If so, Just a Dog is it!

It’s not just a book, just as it’s not just a dog.

The Story

Our hero Corey grows up in about a year, his tenth, though he remembers when he was three, before his two sisters arrived in the family. And you too will remember what you thought at that age – and it just may help with your own 10-year-old.

Or is he the hero? Some might say the big clumsy oaf of a dog (part Great Dane, part Dalmatian) is the hero, the glue that keeps the family together, the family member that everyone talks to – in confidence.

Mister Mosely was a small puppy who grew up to be a very large dog – white except for a black tear dripping down his face and a heart-shaped splotch on his chest. It seems his heart was too big to fit it all inside so part of it stayed on the outside to remind people to be good.
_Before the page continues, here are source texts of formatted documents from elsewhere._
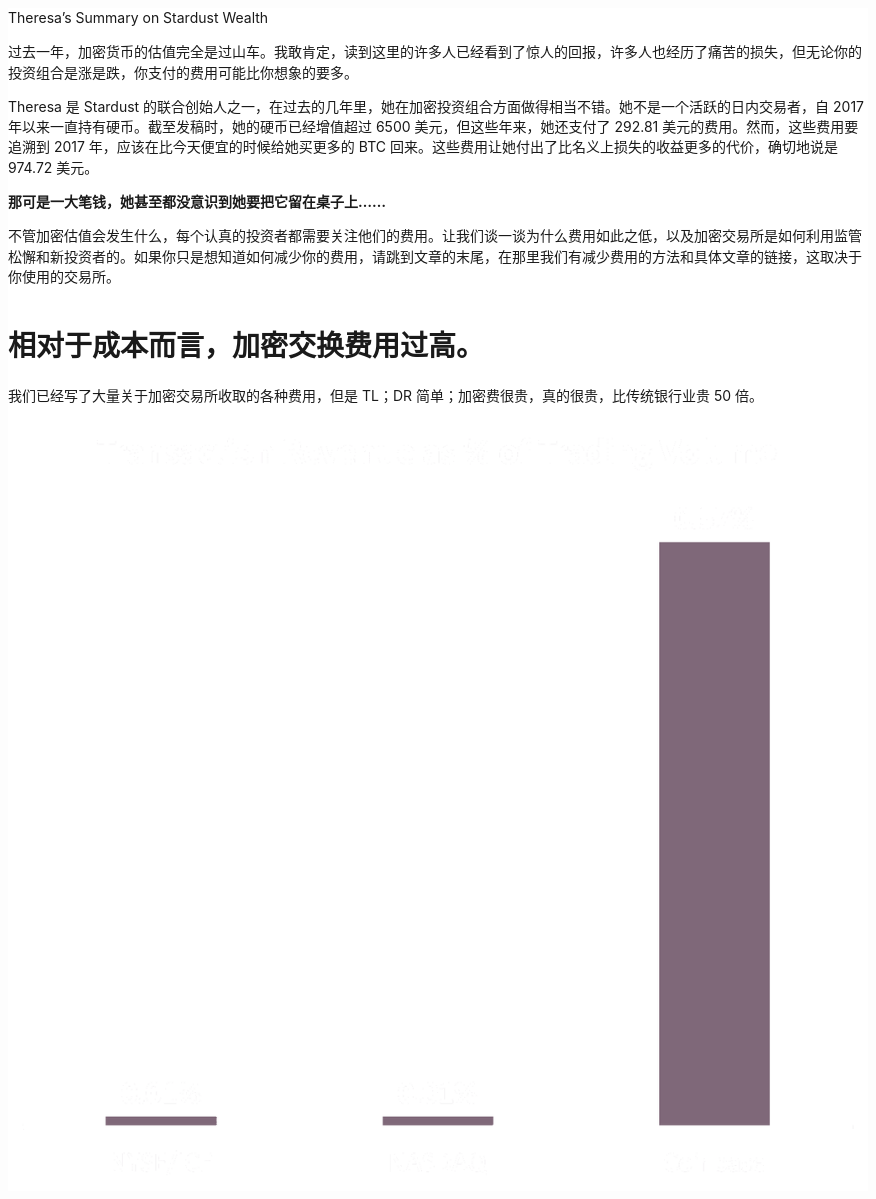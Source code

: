 Theresa’s Summary on Stardust Wealth

过去一年，加密货币的估值完全是过山车。我敢肯定，读到这里的许多人已经看到了惊人的回报，许多人也经历了痛苦的损失，但无论你的投资组合是涨是跌，你支付的费用可能比你想象的要多。

Theresa 是 Stardust 的联合创始人之一，在过去的几年里，她在加密投资组合方面做得相当不错。她不是一个活跃的日内交易者，自 2017 年以来一直持有硬币。截至发稿时，她的硬币已经增值超过 6500 美元，但这些年来，她还支付了 292.81 美元的费用。然而，这些费用要追溯到 2017 年，应该在比今天便宜的时候给她买更多的 BTC 回来。这些费用让她付出了比名义上损失的收益更多的代价，确切地说是 974.72 美元。

**那可是一大笔钱，她甚至都没意识到她要把它留在桌子上……**

不管加密估值会发生什么，每个认真的投资者都需要关注他们的费用。让我们谈一谈为什么费用如此之低，以及加密交易所是如何利用监管松懈和新投资者的。如果你只是想知道如何减少你的费用，请跳到文章的末尾，在那里我们有减少费用的方法和具体文章的链接，这取决于你使用的交易所。

# **相对于成本而言，加密交换费用过高。**

我们已经写了大量关于加密交易所收取的各种费用，但是 TL；DR 简单；加密费很贵，真的很贵，比传统银行业贵 50 倍。

![](img/597e522caaa8791e83d9132547959d44.png)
Mister Mosely seems to know just what everyone needs in this life and beyond. His stories live on in everyone’s memory.

Everyone Wants a Mister Mosely

Even though Just a Dog was written by Aussie Michael Bauer and takes place ‘down under,’ there are very few clues to that effect  - so few that a young reader may not even notice them.
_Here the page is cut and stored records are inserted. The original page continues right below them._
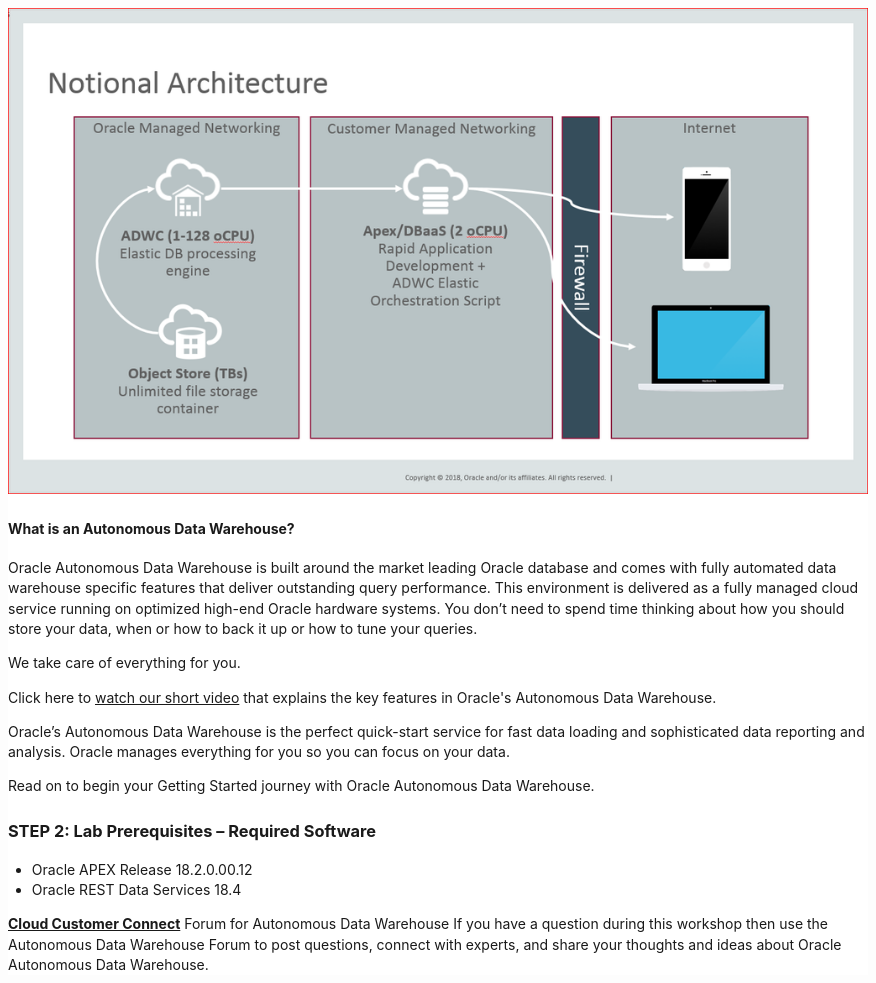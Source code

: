 ![](./images/Notional_Architecure.PNG)

#### What is an Autonomous Data Warehouse?

Oracle Autonomous Data Warehouse is built around the market leading Oracle database and comes with fully automated data warehouse specific features that deliver outstanding query performance.  This environment is delivered as a fully managed cloud service running on optimized high-end Oracle hardware systems.  You don’t need to spend time thinking about how you should store your data, when or how to back it up or how to tune your queries.  

We take care of everything for you.

Click here to <a href="https://www.youtube.com/watch?v=tZMZODoi2xw" target="blank">watch our short video</a> that explains the key features in Oracle's Autonomous Data Warehouse.

Oracle’s Autonomous Data Warehouse is the perfect quick-start service for fast data loading and sophisticated data reporting and analysis.  Oracle manages everything for you so you can focus on your data.

Read on to begin your Getting Started journey with Oracle Autonomous Data Warehouse.


### **STEP 2**: Lab Prerequisites – Required Software
- Oracle APEX Release 18.2.0.00.12
- Oracle REST Data Services 18.4

<a href="https://cloudcustomerconnect.oracle.com/resources/32a53f8587/summary" target="blank">**Cloud Customer Connect**</a> Forum for Autonomous Data Warehouse
If you have a question during this workshop then use the Autonomous Data Warehouse Forum to post questions, connect with experts, and share your thoughts and ideas about Oracle Autonomous Data Warehouse.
But young readers will certainly notice Mister Mosely the dog and how he got his name and how he got his home and how he learned to wait - and the one trick he learned that he ended up teaching everyone in the family in the end.
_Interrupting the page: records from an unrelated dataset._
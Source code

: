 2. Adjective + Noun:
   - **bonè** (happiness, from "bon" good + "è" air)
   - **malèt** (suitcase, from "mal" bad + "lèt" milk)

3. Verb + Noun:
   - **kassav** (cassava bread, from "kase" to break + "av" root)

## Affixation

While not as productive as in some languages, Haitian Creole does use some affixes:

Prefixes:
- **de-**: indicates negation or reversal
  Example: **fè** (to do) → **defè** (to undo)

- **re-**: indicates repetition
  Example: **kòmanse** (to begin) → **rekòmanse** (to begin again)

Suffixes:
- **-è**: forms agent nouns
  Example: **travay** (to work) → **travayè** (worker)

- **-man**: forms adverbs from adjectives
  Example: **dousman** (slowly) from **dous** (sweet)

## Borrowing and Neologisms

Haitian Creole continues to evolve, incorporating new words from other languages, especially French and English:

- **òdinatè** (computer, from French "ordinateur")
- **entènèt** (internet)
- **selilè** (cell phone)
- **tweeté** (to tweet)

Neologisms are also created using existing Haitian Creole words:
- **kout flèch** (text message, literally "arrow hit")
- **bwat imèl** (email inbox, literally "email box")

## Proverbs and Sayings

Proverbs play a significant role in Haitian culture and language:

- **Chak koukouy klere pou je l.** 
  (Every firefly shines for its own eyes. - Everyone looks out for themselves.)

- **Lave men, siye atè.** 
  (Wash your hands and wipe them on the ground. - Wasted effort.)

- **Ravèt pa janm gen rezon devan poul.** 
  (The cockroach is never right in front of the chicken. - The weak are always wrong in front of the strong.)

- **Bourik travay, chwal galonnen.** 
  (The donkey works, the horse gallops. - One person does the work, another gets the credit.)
Just a Dog is a book for your second grader to read, one short chapter at a time – to you. It will last a month (29 chapters) so you can discuss the facts of life and death, so you can laugh with your child at the hilarious memories that live on in every unfunny family like the one in the book - and like yours. Each chapter relates to one or two before it and a few to come (very well-written) and each story will tickle your fancy.

Read it First or Read it With

Author Bauer has penned a magical story that may have been based on his own childhood (or yours, to reminisce). There are, however, some adult themes that may be grounds for discussion – unemployment, jealousy, a car accident, cancer – but a mature 10-year-old will gloss over them and just remember Mister Mosely being afraid of thunder and Mister Mosely mysteriously disappearing for two weeks (in the manner of Agatha Christie) and Mister Mosely always being there for everyone and protective, too. And knowing that Mom was going to have a baby before even Mom knew it!

 Caveat: This book was purchased for review because the cover dog looked like a dog we know named Pirate!

Friday, October 19, 2018

DVD Review: Kit Kittredge, American Girl (dog, Depression, mystery)


Kit Kittredge: An American Girl, with Stanley Tucci, Joan Cusack and Julia Ormond, produced by Julia Roberts (New Line Home Video, 2008, 101 minutes, $7.39, rated G)



You love the American Girl book series, you have your favorite girl and era, maybe even a doll or two. Now watch the movie, Kit Kittredge: An American Girl.

Hobo signs, hobo jungle, hobo stew and a hobo friend or two – yes, back in those years, a girl could go exploring on her own – downtown to ask for a job at the newspaper or even to the local hobo camp.

Yes, of course, our American girl has a dog: Grace. The given-away-to-anyone Bassett is adorable. How Grace came to belong to Kit’s family is quite a story in itself, not to be forgotten because it serves as the background to the times, the Great Depression of the 1930s.

Kit Kittredge, budding reporter at 10 years old in Cincinnati, Ohio, is also adorable and wise beyond her years – lucky, too. This plucky girl manages to solve a robbery, unmask a criminal and get her story published in the local town paper bringing in needed money for her family.


The year was 1934. Mothers wore gloves and little girls wore dresses and men wore hats. Kittredge Motors is taken over (foreclosed) by the bank so the family grows vegetables, sells eggs, takes in borders: a librarian who can drive the bookmobile but can’t seem to find the brakes, a magician, a dance teacher. (Is one of these the criminal?)

And fathers go off to Chicago and New York City, looking for work. Kit’s father writes to our budding reporter, who writes back often. Will her father find a job? Will he return to Ohio?

What will happen in the treehouse club and who is the boy who turns out to be a girl?

Watch the first American Girl theatrical movie and find out. Even Baltimore has a role to play!